Univalent Harmonic and Biharmonic Mappings with Integer Coefficients in Complex Quadratic Fields

Abstract

Let \({\mathcal S}\) denote the set of all univalent analytic functions \(f(z)=z+\sum _{n=2}^{\infty }a_n z^n\) on the unit disk \(\mathbb {D}\). In 1946, B. Friedman found that the set \(\mathcal S\) of those functions which have integer coefficients consists of only nine functions. In 1985, authors determine all functions in \({\mathcal S}\) whose coefficients are integers in complex quadratic fields. The first aim of this paper is to determine the class of univalent sense-preserving harmonic mappings \(f(z)=z+\sum _{n=2}^{\infty }a_n z^n+\sum _{n=1}^{\infty }\overline{b_n} \overline{z^n}\) with the coefficients \(a_n\), \(b_n\), \(n=2, 3, \cdots \), in a fixed complex quadratic field \(Q(\sqrt{d}i)\), where d is a positive square-free integer.

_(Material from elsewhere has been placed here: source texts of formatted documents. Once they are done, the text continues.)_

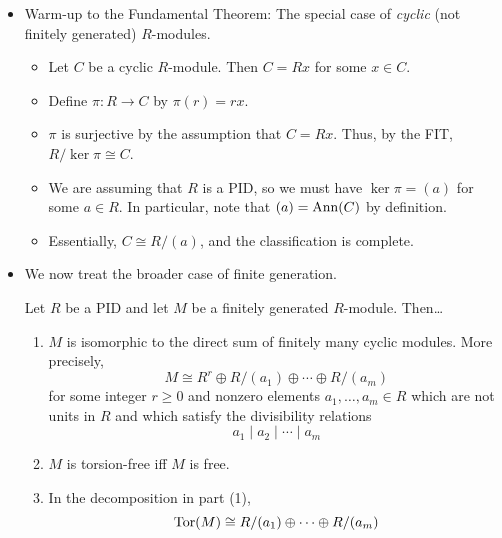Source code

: \documentclass[../notes.tex]{subfiles}
\begin{document}
\begin{itemize}
\begin{theorem}
        \begin{proof}
            Given.
        \end{proof}
    \end{theorem}
    \item Warm-up to the Fundamental Theorem: The special case of \emph{cyclic} (not finitely generated) $R$-modules.
    \begin{itemize}
        \item Let $C$ be a cyclic $R$-module. Then $C=Rx$ for some $x\in C$.
        \item Define $\pi:R\to C$ by $\pi(r)=rx$.
        \item $\pi$ is surjective by the assumption that $C=Rx$. Thus, by the FIT, $R/\ker\pi\cong C$.
        \item We are assuming that $R$ is a PID, so we must have $\ker\pi=(a)$ for some $a\in R$. In particular, note that $(a)=\operatorname{Ann}(C)$ by definition.
        \item Essentially, $C\cong R/(a)$, and the classification is complete.
    \end{itemize}
    \item We now treat the broader case of finite generation.
    \begin{theorem}\label{trm:12.5}
        Let $R$ be a PID and let $M$ be a finitely generated $R$-module. Then\dots
        \begin{enumerate}[ref={\thetheorem(\arabic*)}]
            \item \label{trm:12.5.1}$M$ is isomorphic to the direct sum of finitely many cyclic modules. More precisely,
            \begin{equation*}
                M \cong R^r\oplus R/(a_1)\oplus\cdots\oplus R/(a_m)
            \end{equation*}
            for some integer $r\geq 0$ and nonzero elements $a_1,\dots,a_m\in R$ which are not units in $R$ and which satisfy the divisibility relations
            \begin{equation*}
                a_1\mid a_2\mid\cdots\mid a_m
            \end{equation*}
            \item \label{trm:12.5.2}$M$ is torsion-free iff $M$ is free.
            \item \label{trm:12.5.3}In the decomposition in part (1),
            \begin{equation*}
                \Tor(M) \cong R/(a_1)\oplus\cdots\oplus R/(a_m)

\end{equation*}
\end{enumerate}
\end{theorem}
\end{itemize}
\end{document}

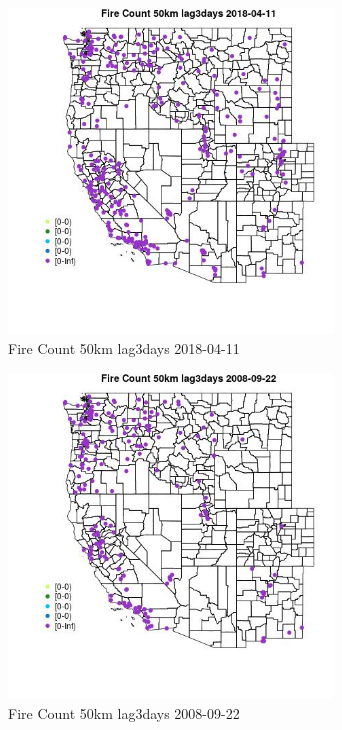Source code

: \begin{figure} 
\centering  
\includegraphics[width=0.77\textwidth]{Code_Outputs/Report_ML_input_PM25_Step4_part_e_de_duplicated_aves_compiled_2019-05-18wNAs_MapObsFire_Count_50km_lag3days2018-04-11.jpg} 
\caption{\label{fig:Report_ML_input_PM25_Step4_part_e_de_duplicated_aves_compiled_2019-05-18wNAsMapObsFire_Count_50km_lag3days2018-04-11}Fire Count 50km lag3days 2018-04-11} 
\end{figure} 
 

\clearpage 

\begin{figure} 
\centering  
\includegraphics[width=0.77\textwidth]{Code_Outputs/Report_ML_input_PM25_Step4_part_e_de_duplicated_aves_compiled_2019-05-18wNAs_MapObsFire_Count_50km_lag3days2008-09-22.jpg} 
\caption{\label{fig:Report_ML_input_PM25_Step4_part_e_de_duplicated_aves_compiled_2019-05-18wNAsMapObsFire_Count_50km_lag3days2008-09-22}Fire Count 50km lag3days 2008-09-22} 
\end{figure} 
 

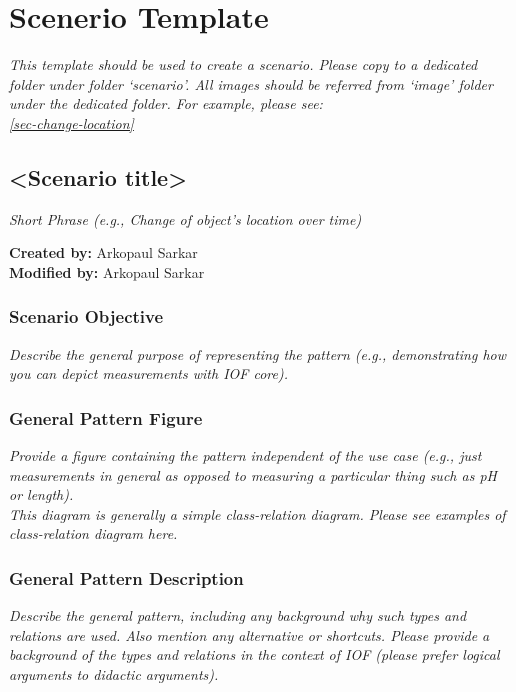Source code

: \chapter{Scenerio Template}
\label{chapter-scenario-template}
\textit{This template should be used to create a scenario. Please copy to a dedicated folder under folder `scenario'. All images should be referred from `image' folder under the dedicated folder. For example, please see: \\
\cref{sec-change-location}}

\section*{<Scenario title>}

\textit{Short Phrase (e.g., Change of object's location over time)}

\textbf{Created by:} Arkopaul Sarkar \\
\textbf{Modified by:} Arkopaul Sarkar \\

\subsection*{Scenario Objective}
\textit{ 
Describe the general purpose of representing the pattern (e.g., demonstrating how you can depict measurements with IOF core).}


\subsection*{General Pattern Figure}
\textit{  
Provide a figure containing the pattern independent of the use case (e.g., just measurements in general as opposed to measuring a particular thing such as pH or length). \\
\noindent \textit{This diagram is generally a simple class-relation diagram. Please see examples of class-relation diagram here.}
  }


\subsection*{General Pattern Description}
\textit{ 
Describe the general pattern, including any background why such types and relations are used. Also mention any alternative or shortcuts. Please provide a background of the types and relations in the context of IOF (please prefer logical arguments to didactic arguments).
}


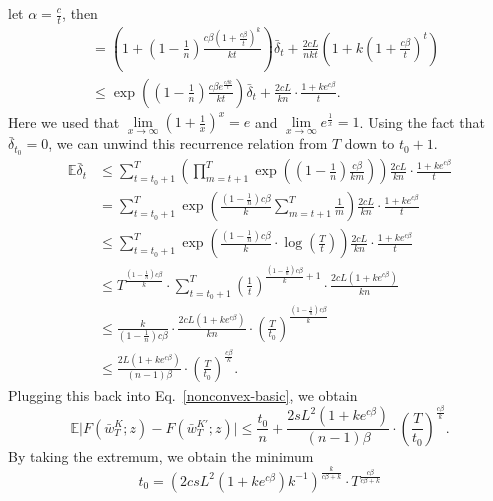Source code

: let $\alpha = \frac{c}{t}$, then
  \begin{equation}
 \begin{aligned}
     &= \left(1+(1-\frac{1}{n})\frac{c\beta(1+\frac{c\beta}{t})^{k}}{kt}\right) \bar{\delta}_{t} + \frac{2cL}{nkt}\left(1+k(1+\frac{c\beta}{t})^{t}\right)\\
     &\leq \exp\left((1-\frac{1}{n})\frac{c\beta e^{\frac{c\beta k}{t}}}{kt}\right) \bar{\delta}_{t} + \frac{2cL}{kn}\cdot\frac{1+k e^{c\beta}}{t}.
    \end{aligned}
   \end{equation}
Here we used that $\lim\limits_{x\to\infty}(1+\frac{1}{x})^x=e$ and $\lim\limits_{x\to\infty}e^\frac{1}{x}=1$. 
Using the fact that $\bar{\delta}_{t_0}=0$, we can unwind this recurrence relation from $T$ down to $t_0+1$.
  \begin{equation}
    \begin{aligned}
     \mathbb{E}\bar{\delta}_{t} &\leq \sum_{t=t_0 +1}^{T} \left( \prod_{m=t+1}^{T}\exp\left((1-\frac{1}{n})\frac{c\beta}{km}\right)\right)\frac{2cL}{kn}\cdot\frac{1+k e^{c\beta}}{t}\\
     &= \sum_{t=t_0 +1}^{T} \exp\left(\frac{(1-\frac{1}{n})c\beta}{k} \sum_{m=t+1}^{T}\frac{1}{m}\right)\frac{2cL}{kn}\cdot\frac{1+k e^{c\beta}}{t}\\
     &\leq \sum_{t=t_0 +1}^{T} \exp\left( \frac{(1-\frac{1}{n})c\beta}{k} \cdot \log(\frac{T}{t}) \right)\frac{2cL}{kn}\cdot\frac{1+k e^{c\beta}}{t}\\
     &\leq T^{\frac{(1-\frac{1}{n})c\beta}{k}} \cdot \sum_{t=t_0 +1}^{T} \left(\frac{1}{t}\right)^{\frac{(1-\frac{1}{n})c\beta}{k}+1} \cdot \frac{2cL(1+ke^{c\beta})}{kn}\\
     &\leq \frac{k}{(1-\frac{1}{n})c\beta} \cdot \frac{2cL(1+ke^{c\beta})}{kn} \cdot \left(\frac{T}{t_0}\right)^{\frac{(1-\frac{1}{n})c\beta}{k}}\\
     &\leq \frac{2L(1+ke^{c\beta})}{(n-1)\beta} \cdot \left(\frac{T}{t_0}\right)^{\frac{c\beta}{k}}.
    \end{aligned}
   \end{equation}
Plugging this back into Eq.~\eqref{nonconvex-basic}, we obtain
 \begin{equation}\label{with-con}
  \mathbb{E}\vert F(\bar{w}_T^{K};z)-F(\bar{w}^{K\prime}_T;z)\vert \leq \frac{t_0}{n} + \frac{2sL^2(1+ke^{c\beta})}{(n-1)\beta} \cdot \left(\frac{T}{t_0}\right)^{\frac{c\beta}{k}}.
 \end{equation}
By taking the extremum, we obtain the minimum  
 \begin{equation}\label{with-con-t_0}
    t_0 = \left(2csL^2(1+ke^{c\beta})k^{-1}\right)^{\frac{k}{c\beta+k}}\cdot T^{\frac{c\beta}{c\beta+k}}
   \end{equation}
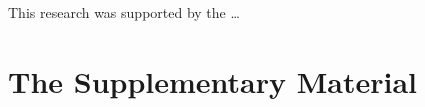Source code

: \documentclass{svjour3}                     %
\begin{document}
\begin{acknowledgements}
  This research was supported by the \dots
\end{acknowledgements}


%
%
\appendix
\setcounter{figure}{0}


\section{The Supplementary Material}\label{sec:app-A}



\end{document}
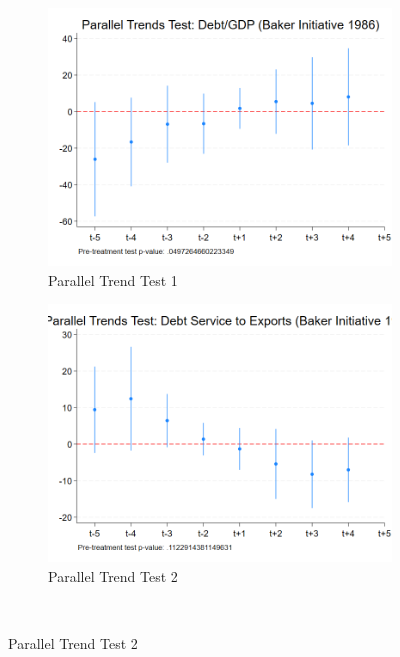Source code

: \begin{figure}[ht!]
    \centering
    \begin{subfigure}[b]{0.48\textwidth}
        \centering
        \includegraphics[width=\textwidth]{figures/PT_Baker_Debt.png}
        \caption{Parallel Trend Test 1}
        \label{fig:pt1_eme}
    \end{subfigure}
    \hfill
    \begin{subfigure}[b]{0.48\textwidth}
        \centering
        \includegraphics[width=\textwidth]{figures/PT_Baker_DebtServ.png}
        \caption{Parallel Trend Test 2}
        \label{fig:pt2_eme}
    \end{subfigure}
    \\[1em]

\end{figure}

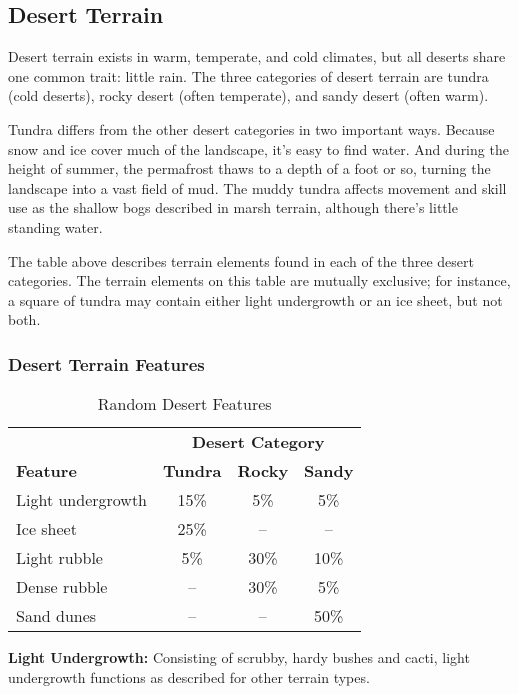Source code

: \subsection{Desert Terrain}

Desert terrain exists in warm, temperate, and cold climates, but all deserts share 
one common trait: little rain. The three categories of desert terrain are tundra 
(cold deserts), rocky desert (often temperate), and sandy desert (often warm).

Tundra differs from the other desert categories in two important ways. Because 
snow and ice cover much of the landscape, it's easy to find water. And during the 
height of summer, the permafrost thaws to a depth of a foot or so, turning the 
landscape into a vast field of mud. The muddy tundra affects movement and skill 
use as the shallow bogs described in marsh terrain, although there's little standing 
water.

The table above describes terrain elements found in each of the three desert categories. 
The terrain elements on this table are mutually exclusive; for instance, a square 
of tundra may contain either light undergrowth or an ice sheet, but not both.

\subsubsection{Desert Terrain Features}

\begin{table}[htb]
\caption{Random Desert Features}
\centering
\begin{tabular}{l c c c}
 & \multicolumn{3}{c}{\textbf{Desert Category}}\\
\textbf{Feature} & \textbf{Tundra} & \textbf{Rocky} & \textbf{Sandy}\\
Light undergrowth & 15\% & 5\% & 5\%\\
Ice sheet & 25\% & -- & --\\
Light rubble & 5\% & 30\% & 10\%\\
Dense rubble & -- & 30\% & 5\%\\
Sand dunes & -- & -- & 50\%\\
\end{tabular}
\end{table}

\textbf{Light Undergrowth:} Consisting of scrubby, hardy bushes and cacti, light 
undergrowth functions as described for other terrain types.

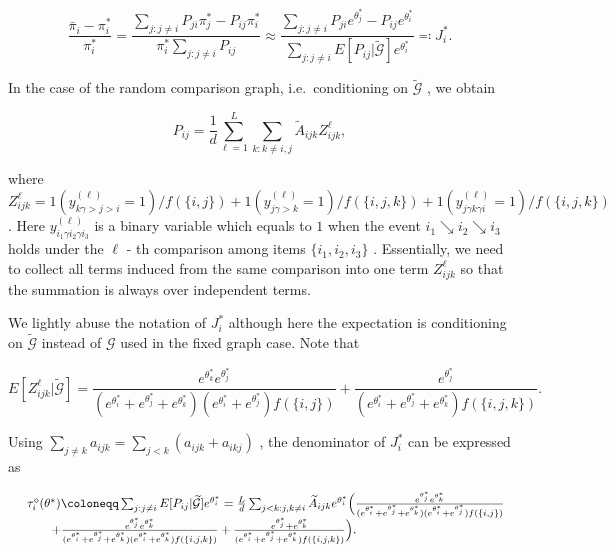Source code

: \[
\frac{\bar{\pi}_{i} - \pi_{i}^{*}}{\pi_{i}^{*}} = \frac{\sum_{j:j\neq i}P_{ji}\pi_{j}^{*} - P_{ij}\pi_{i}^{*}}{\pi_{i}^{*}\sum_{j:j\neq i}P_{ij}}\approx \frac{\sum_{j:j\neq i}P_{ji}e^{\theta_{j}^{*}} - P_{ij}e^{\theta_{i}^{*}}}{\sum_{j:j\neq i}E[P_{ij}|\widetilde{\mathcal{G}}]e^{\theta_{i}^{*}}} \eqqcolon J_{i}^{*}. \tag{3.6}
\]

In the case of the random comparison graph, i.e.~conditioning on
\(\widetilde{\mathcal{G}}\) , we obtain

\[
P_{ij} = \frac{1}{d}\sum_{\ell = 1}^{L}\sum_{k:k\neq i,j}\widetilde{A}_{ijk}Z_{ijk}^{\ell}, \tag{3.7}
\]

where
\(Z_{ijk}^{\ell} = 1(y_{k\gamma >j > i}^{(\ell)} = 1) / f(\{i,j\}) + 1(y_{j\gamma >k}^{(\ell)} = 1) / f(\{i,j,k\}) + 1(y_{j\gamma k\gamma i}^{(\ell)} = 1) / f(\{i,j,k\})\)
. Here \(y_{i_1\gamma i_2\gamma i_3}^{(\ell)}\) is a binary variable
which equals to \(1\) when the event \(i_1\searrow i_2\searrow i_3\)
holds under the \(\ell\) - th comparison among items \(\{i_1,i_2,i_3\}\)
. Essentially, we need to collect all terms induced from the same
comparison into one term \(Z_{ijk}^{\ell}\) so that the summation is
always over independent terms.

We lightly abuse the notation of \(J_{i}^{*}\) although here the
expectation is conditioning on \(\widetilde{\mathcal{G}}\) instead of
\(\mathcal{G}\) used in the fixed graph case. Note that

\[
E[Z_{ijk}^{\ell}|\widetilde{\mathcal{G}} ] = \frac{e^{\theta_{k}^{*}}e^{\theta_{j}^{*}}}{(e^{\theta_{i}^{*}} + e^{\theta_{j}^{*}} + e^{\theta_{k}^{*}})(e^{\theta_{i}^{*}} + e^{\theta_{j}^{*}})f(\{i,j\})} +\frac{e^{\theta_{j}^{*}}}{(e^{\theta_{i}^{*}} + e^{\theta_{j}^{*}} + e^{\theta_{k}^{*}})f(\{i,j,k\})}.
\]

Using \(\sum_{j\neq k}a_{ijk} = \sum_{j< k}(a_{ijk} + a_{ikj})\) , the
denominator of \(J_{i}^{*}\) can be expressed as

\[
\begin{array}{r l} & {\tau_{i}^{\diamond}(\theta^{*})\coloneqq \sum_{j:j\neq i}E[P_{i j}|\widetilde{\mathcal{G}} ]e^{\theta_{i}^{*}} = \frac{L}{d}\sum_{j< k:j,k\neq i}\widetilde{A}_{i j k}e^{\theta_{i}^{*}}\Big(\frac{e^{\theta_{j}^{*}}e^{\theta_{k}^{*}}}{(e^{\theta_{i}^{*}} + e^{\theta_{j}^{*}} + e^{\theta_{k}^{*}})(e^{\theta_{i}^{*}} + e^{\theta_{j}^{*}})f(\{i,j\})}}\\ & {\qquad +\frac{e^{\theta_{j}^{*}}e^{\theta_{k}^{*}}}{(e^{\theta_{i}^{*}} + e^{\theta_{j}^{*}} + e^{\theta_{k}^{*}})(e^{\theta_{i}^{*}} + e^{\theta_{k}^{*}})f(\{i,j,k\})} +\frac{e^{\theta_{j}^{*}} + e^{\theta_{k}^{*}}}{(e^{\theta_{i}^{*}} + e^{\theta_{j}^{*}} + e^{\theta_{k}^{*}})f(\{i,j,k\})}\Big).} \end{array}
\]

Then, under the condition F is sense-preserving in \(\mathbb {D}\) and \(h'(z)\ne 0\) or F is sense-reversing in \(\mathbb {D}\) and \(g(z)\equiv 0\), we determine all univalent biharmonic mappings \(F(z)=|z|^2(h(z)+\overline{g(z)})=|z|^2(z+\sum _{n=2}^{\infty }a_n z^n+\sum _{n=1}^{\infty }\overline{b_n} \overline{z^n})\), where \(a_n, b_n\in Q(\sqrt{d}i)\), \(n=2, 3, \cdots \).